We can see that it is a unary function that, given a value, returns a reference to this value:

  • Let us interactively construct the reference to an integer:

    # ref 33;;
    - : int ref = {contents = 33}
    #
    
  • Let us interactively construct the reference to a Boolean:

    # ref true;;
    - : bool ref = {contents = true}
    #
    
  • Let us interactively construct the reference to a string:

    # ref "hello";;
    - : string ref = {contents = "hello"}
    #
    

We can construct references to any value:

  • for example, pairs of integers:

    # ref (1, 10);;
    - : (int * int) ref = {contents = (1, 10)}
    #
    
  • for example, pairs of other ground values than integers:

    # ref (33, true);;
    - : (int * bool) ref = {contents = (33, true)}
    #
    
  • for example, functions:

    # ref (fun i -> i + 1);;
    - : (int -> int) ref = {contents = <fun>}
    #
    
  • for example, references:

    # ref (ref "hello");;
    - : string ref ref = {contents = {contents = "hello"}}
    #
    

Since references are values, they can occur in other values:

  • for example, here is a pair of references:

    # (ref false, ref 100);;
    - : bool ref * int ref = ({contents = false}, {contents = 100})
    #
    
  • for example, here is a reference to a pair of references:

    # ref (ref false, ref 100);;
    - : (bool ref * int ref) ref =
    {contents = ({contents = false}, {contents = 100})}
    #
    

References can occur in type declarations:

  • for example, here is the type of binary trees with mutable leaves:

    type 'a binary_tree_with_mutable_leaves =
      | Leaf of 'a ref
      | Node of 'a binary_tree_with_mutable_leaves * 'a binary_tree_with_mutable_leaves;;
    
  • for example, here is the type of binary trees with mutable nodes:

    type 'a binary_tree_with_mutable_nodes =
      | Leaf of 'a
      | Node of 'a binary_tree_with_mutable_nodes ref * 'a binary_tree_with_mutable_nodes ref;;
    

Dereferencing mutable values

Given a reference, the ! unary operator yields the value that is referred to.
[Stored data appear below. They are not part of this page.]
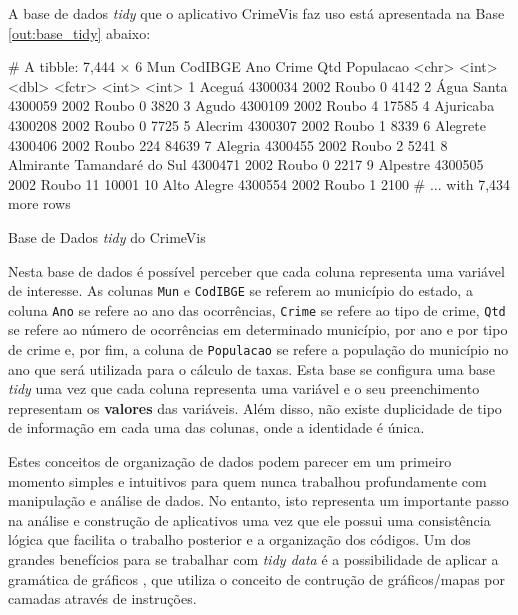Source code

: \documentclass[12pt,openright,oneside,a4paper,english,french,spanish]{abntex2}
\numberwithin{table}{section} %
\numberwithin{figure}{section} %
\begin{document}
A base de dados \textit{tidy} que o aplicativo CrimeVis faz uso está apresentada na Base \ref{out:base_tidy} abaixo:
\begin{routput}
\begin{Schunk}
\begin{Soutput}
# A tibble: 7,444 × 6
                          Mun CodIBGE   Ano  Crime   Qtd Populacao
                        <chr>   <int> <dbl> <fctr> <int>     <int>
1                      Aceguá 4300034  2002  Roubo     0      4142
2                  Água Santa 4300059  2002  Roubo     0      3820
3                       Agudo 4300109  2002  Roubo     4     17585
4                   Ajuricaba 4300208  2002  Roubo     0      7725
5                     Alecrim 4300307  2002  Roubo     1      8339
6                    Alegrete 4300406  2002  Roubo   224     84639
7                     Alegria 4300455  2002  Roubo     2      5241
8  Almirante Tamandaré do Sul 4300471  2002  Roubo     0      2217
9                    Alpestre 4300505  2002  Roubo    11     10001
10                Alto Alegre 4300554  2002  Roubo     1      2100
# ... with 7,434 more rows
\end{Soutput}
\end{Schunk}
\caption{Base de Dados \textit{tidy} do CrimeVis}
\label{out:base_tidy}
\end{routput}

Nesta base de dados é possível perceber que cada coluna representa uma variável de interesse. As colunas \texttt{Mun} e \texttt{CodIBGE} se referem ao município do estado, a coluna \texttt{Ano} se refere ao ano das ocorrências, \texttt{Crime} se refere ao tipo de crime, \texttt{Qtd} se refere ao número de ocorrências em determinado município, por ano e por tipo de crime e, por fim, a coluna de \texttt{Populacao} se refere a população do município no ano que será utilizada para o cálculo de taxas. Esta base se configura uma base \textit{tidy} uma vez que cada coluna representa uma variável e o seu preenchimento representam os \textbf{valores} das variáveis. Além disso, não existe duplicidade de tipo de informação em cada uma das colunas, onde a identidade é única.

Estes conceitos de organização de dados podem parecer em um primeiro momento simples e intuitivos para quem nunca trabalhou profundamente com manipulação e análise de dados. No entanto, isto representa um importante passo na análise e construção de aplicativos uma vez que ele possui uma consistência lógica que facilita o trabalho posterior e a organização dos códigos. Um dos grandes benefícios para se trabalhar com \textit{tidy data} é a possibilidade de aplicar a gramática de gráficos \cite{wilkinson2006grammar}, que utiliza o conceito de contrução de gráficos/mapas por camadas através de instruções.
\end{document}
  • For example, given the reference to an integer, we can obtain this integer by applying ! to it:

    # let r = ref 33 in !r;;
    - : int = 33
    #
    
  • For example, given the reference to the reference to an integer, we can obtain this integer by applying ! to it twice in a row:

    # let r = ref (ref 33) in !(!r);;
    - : int = 33
    #
    
  • For example, here is a function that given a pair of references, returns the pair of the values that are referred to in the given pair:

    # fun (r1, r2) -> (!r1, !r2);;
    - : 'a ref * 'b ref -> 'a * 'b = <fun>
    #
    

Mutating references

The infix operator :=, given a reference to a value of type t and a new value of type t, modifies the reference so that it refers to the new value. The result is of type unit.

For example, in the following expression, a reference to an integer, 1, is locally created and named r:

let r = ref 1              (* <-- creation of a reference *)
in let x = !r              (* <-- dereference *)
   in let () = r := 10 in  (* <-- mutation of the reference *)
      let y = !r           (* <-- dereference *)
      in x + y;;

In the scope of the declaration of r,

  1. the variable x is locally declared to denote the value that is currently referred to by the denotation of r (i.e., 1);
  2. the reference is mutated with another integer (namely 10);
  3. the variable y is locally declared to denote the value that is currently referred to by the denotation of r (i.e., 10); and
  4. the result of adding the denotations of x (i.e., 1) and y (i.e., 10) is returned.

To wit:

# let r = ref 1
  in let x = !r
     in let () = r := 10 in
        let y = !r
        in x + y;;
- : int = 11
#

More atomically, we can

  1. declare a reference:

    # let r = ref 1;;
    val r : int ref = {contents = 1}
    #
    
  2. mutate this reference:

    # r := 10;;
    - : unit = ()
    #
    
  3. dereference this reference:

    # !r;;
    - : int = 10
    #
    

The imperative simulation of String.mapi in terms of String.map

Back in Week 05 (the General interlude (continued) where the Stringy module was introduced), this Stringy module featured an imperative simulation of String.mapi in terms of String.map:

let string_mapi f s =
  let i = ref ~-1
  in String.map (fun c ->
                  let () = i := succ !i in
                  f !i c)
                s

Its rationale was that since String.map applies its first argument to each character of its second argument from left to right, we can locally define a reference to an index, and imperatively increment this index each time the first argument is applied. The first argument of string_mapi is then successively applied

  1. to 0 and the first character of the given string,
  2. to 1 and the second character of the given string,
  3. to 2 and the third character of the given string,
  4. etc.

Version

Fine-tuned the narrative of the section about string_mapi [05 Apr 2020]

Added the section about string_mapi [04 Apr 2020]

Created [24 Mar 2020]